++++ Task data ++++

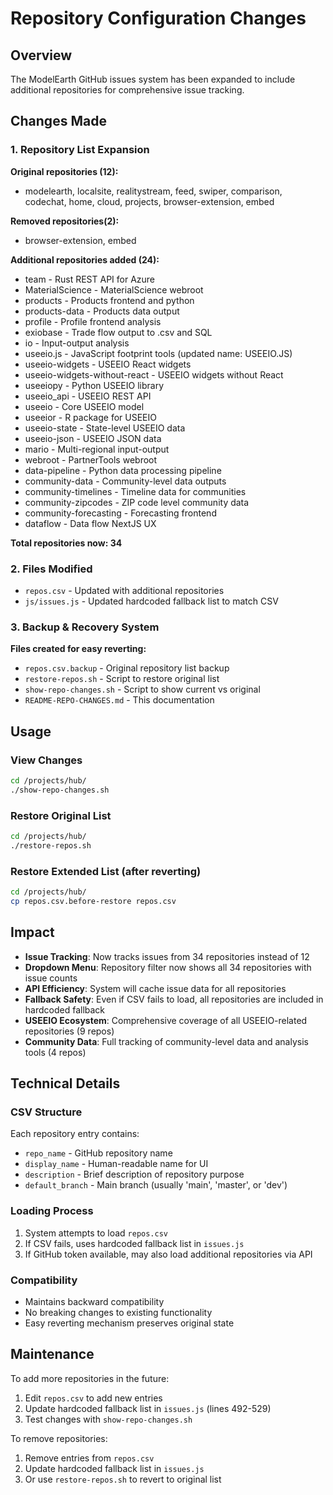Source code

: # Repository Configuration Changes

## Overview

The ModelEarth GitHub issues system has been expanded to include additional repositories for comprehensive issue tracking.

## Changes Made

### 1. Repository List Expansion

**Original repositories (12):** 
- modelearth, localsite, realitystream, feed, swiper, comparison, codechat, home, cloud, projects, browser-extension, embed

**Removed repositories(2):**
- browser-extension, embed

**Additional repositories added (24):**
- team - Rust REST API for Azure
- MaterialScience - MaterialScience webroot  
- products - Products frontend and python
- products-data - Products data output
- profile - Profile frontend analysis
- exiobase - Trade flow output to .csv and SQL
- io - Input-output analysis
- useeio.js - JavaScript footprint tools (updated name: USEEIO.JS)
- useeio-widgets - USEEIO React widgets
- useeio-widgets-without-react - USEEIO widgets without React
- useeiopy - Python USEEIO library
- useeio_api - USEEIO REST API
- useeio - Core USEEIO model
- useeior - R package for USEEIO
- useeio-state - State-level USEEIO data
- useeio-json - USEEIO JSON data
- mario - Multi-regional input-output
- webroot - PartnerTools webroot
- data-pipeline - Python data processing pipeline
- community-data - Community-level data outputs
- community-timelines - Timeline data for communities
- community-zipcodes - ZIP code level community data
- community-forecasting - Forecasting frontend
- dataflow - Data flow NextJS UX

**Total repositories now: 34**

### 2. Files Modified

- `repos.csv` - Updated with additional repositories
- `js/issues.js` - Updated hardcoded fallback list to match CSV

### 3. Backup & Recovery System

**Files created for easy reverting:**
- `repos.csv.backup` - Original repository list backup
- `restore-repos.sh` - Script to restore original list
- `show-repo-changes.sh` - Script to show current vs original
- `README-REPO-CHANGES.md` - This documentation

## Usage

### View Changes
```bash
cd /projects/hub/
./show-repo-changes.sh
```

### Restore Original List
```bash
cd /projects/hub/
./restore-repos.sh
```

### Restore Extended List (after reverting)
```bash
cd /projects/hub/
cp repos.csv.before-restore repos.csv
```

## Impact

- **Issue Tracking**: Now tracks issues from 34 repositories instead of 12
- **Dropdown Menu**: Repository filter now shows all 34 repositories with issue counts
- **API Efficiency**: System will cache issue data for all repositories
- **Fallback Safety**: Even if CSV fails to load, all repositories are included in hardcoded fallback
- **USEEIO Ecosystem**: Comprehensive coverage of all USEEIO-related repositories (9 repos)
- **Community Data**: Full tracking of community-level data and analysis tools (4 repos)

## Technical Details

### CSV Structure
Each repository entry contains:
- `repo_name` - GitHub repository name
- `display_name` - Human-readable name for UI
- `description` - Brief description of repository purpose
- `default_branch` - Main branch (usually 'main', 'master', or 'dev')

### Loading Process
1. System attempts to load `repos.csv`
2. If CSV fails, uses hardcoded fallback list in `issues.js`
3. If GitHub token available, may also load additional repositories via API

### Compatibility
- Maintains backward compatibility
- No breaking changes to existing functionality
- Easy reverting mechanism preserves original state

## Maintenance

To add more repositories in the future:
1. Edit `repos.csv` to add new entries
2. Update hardcoded fallback list in `issues.js` (lines 492-529)
3. Test changes with `show-repo-changes.sh`

To remove repositories:
1. Remove entries from `repos.csv`
2. Update hardcoded fallback list in `issues.js`
3. Or use `restore-repos.sh` to revert to original list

++++

Your instructions.
Print, without alteration, only the lines above between the one holding "- profile - Profile frontend analysis" and the one holding "- community-data - Community-level", inclusive.

Solution to the exercise.
- profile - Profile frontend analysis
- exiobase - Trade flow output to .csv and SQL
- io - Input-output analysis
- useeio.js - JavaScript footprint tools (updated name: USEEIO.JS)
- useeio-widgets - USEEIO React widgets
- useeio-widgets-without-react - USEEIO widgets without React
- useeiopy - Python USEEIO library
- useeio_api - USEEIO REST API
- useeio - Core USEEIO model
- useeior - R package for USEEIO
- useeio-state - State-level USEEIO data
- useeio-json - USEEIO JSON data
- mario - Multi-regional input-output
- webroot - PartnerTools webroot
- data-pipeline - Python data processing pipeline
- community-data - Community-level data outputs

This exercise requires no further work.